Table 4 shows intra-class correlation for spouse, sibling, and parent-offspring relationship. Significant weak or moderate familial correlation coefficients for spouse were HDL-C, baPWV, %FM, hip circumference, and weight. Cardiovascular risk factors with significant and moderate sibling correlation coefficients (>0.2) were HDL-C, LDL-C, total cholesterol, baPWV, %FM, hip, and WHtR. All parent-offspring correlation coefficients were significant except for ABI. Those with
moderate correlation coefficients were insulin, TG, HDL-C, LDL-C, total cholesterol, baPWV, and hip circumference.
4. Discussion
In our community-based sample of middle-aged adults and their family
members, we found that most cardiovascular risk factors are heritable. Results reveal a significant and moderate magnitude of heritability for insulin, TG, HDL-C, LDL-C, total cholesterol, hs-CRP, BMI, and hip circumference and a weak magnitude of heritability for FPG, SBP, DBP, baPWV, and WHR. Although these cardiovascular risk factors have a complex pathogenesis that is likely influenced by the interaction of numerous environmental and genetic factors, evidence for genetic effects suggests a substantial genetic component for variation in cardiovascular risk factors, even after accounting for effects of lifestyle factors. Prior studies have demonstrated that genetic factors contribute to variation in levels of cardiovascular disease-related variables, including hypertension [21], diabetes [22], cholesterol levels [23], and measures of obesity [24]. To our knowledge, our study using a random sampling method for participant selection represent the first large population-based estimate of heritability
for a large number of cardiovascular risk factors in Chinese adults who resided in community with integrated on-the-site screenings for hypertension, diabetes, and hyperlipidemia for adults aged 40 years and over. Our results suggest that these cardiovascular risk factors may be useful measures for further exploring genetics of atherosclerosis and clinical cardiovascular disease.
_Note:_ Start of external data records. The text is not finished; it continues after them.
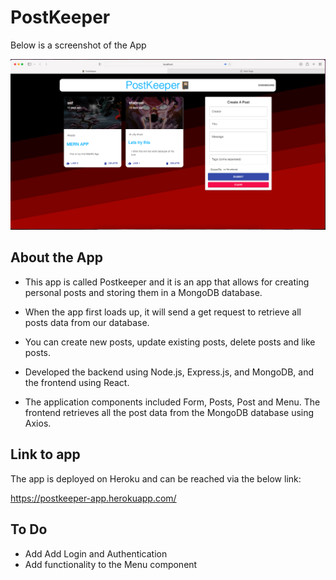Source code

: # PostKeeper

Below is a screenshot of the App

![Screenshot](App.png)
## About the App

- This app is called Postkeeper and it is an app that allows for creating personal posts and storing them in a MongoDB database.

- When the app first loads up, it will send a get request to retrieve all posts data from our database.

- You can create new posts, update existing posts, delete posts and like posts.

- Developed the backend using Node.js, Express.js, and MongoDB, and the frontend using React.

- The application components included Form, Posts, Post and Menu. The frontend retrieves all the post data from the MongoDB database using Axios. 

## Link to app

The app is deployed on Heroku and can be reached via the below link:

https://postkeeper-app.herokuapp.com/

## To Do

  - Add Add Login and Authentication
  - Add functionality to the Menu component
Although several studies have reported familial correlation and heritability of cardiovascular risk factors among different populations [9–15, 27, 29, 30], little has been performed on Chinese population [9, 12, 30]. Chien et al. [12] estimated heritability and familial correlation of parent-offspring and sibling on MetS-related quantitative components on ethnic Chinese community based on adolescent probands [12]. Feng et al. [9] reported sibling intra-class correlation in a Chinese population. Wu et al. [30] estimated heritability of metabolic factors and insulin variables based on siblings with Japanese or Chinese families with hypertension. Consistent with findings of previous studies [9, 10, 12, 13, 15], we demonstrated the strongest familial correlation and heritability in lipid-related quantitative components. On the contrary, estimates of heritability and familiar correlation in our study were either higher or lower than those estimated in other populations [9-13, 15, 27, 31, 32]. Compared with studies conducted among Chinese, estimates of heritability and intra-class correlation for parental offspring and sibling relationships in our study were close to those estimated by Chien et al. [12] and Feng et al. [9]. Our study further provides estimates of familial correlation and heritability of insulin, hs-CRP, baPWV, ABI, WHR, and WHtR. We demonstrated moderate heritability (>30%) in insulin, ABI, hs-CRP, and hip circumference; strong sibling correlation (>0.2) in baPWV, %FM, hip
circumference, and WHtR; and strong parent-offspring correlation in insulin, baPWV, and hip circumference. Heritability of ABI, baPWV, and hs-CRP has not been
reported in Chinese adult population. With exception of sibling correlation of insulin and %FM in a Chinese population reported by Feng et al. [9], these significant familiar correlations are reported for the first time in the current paper. Our study results strongly suggest genetic susceptibility in cardiovascular risk factors.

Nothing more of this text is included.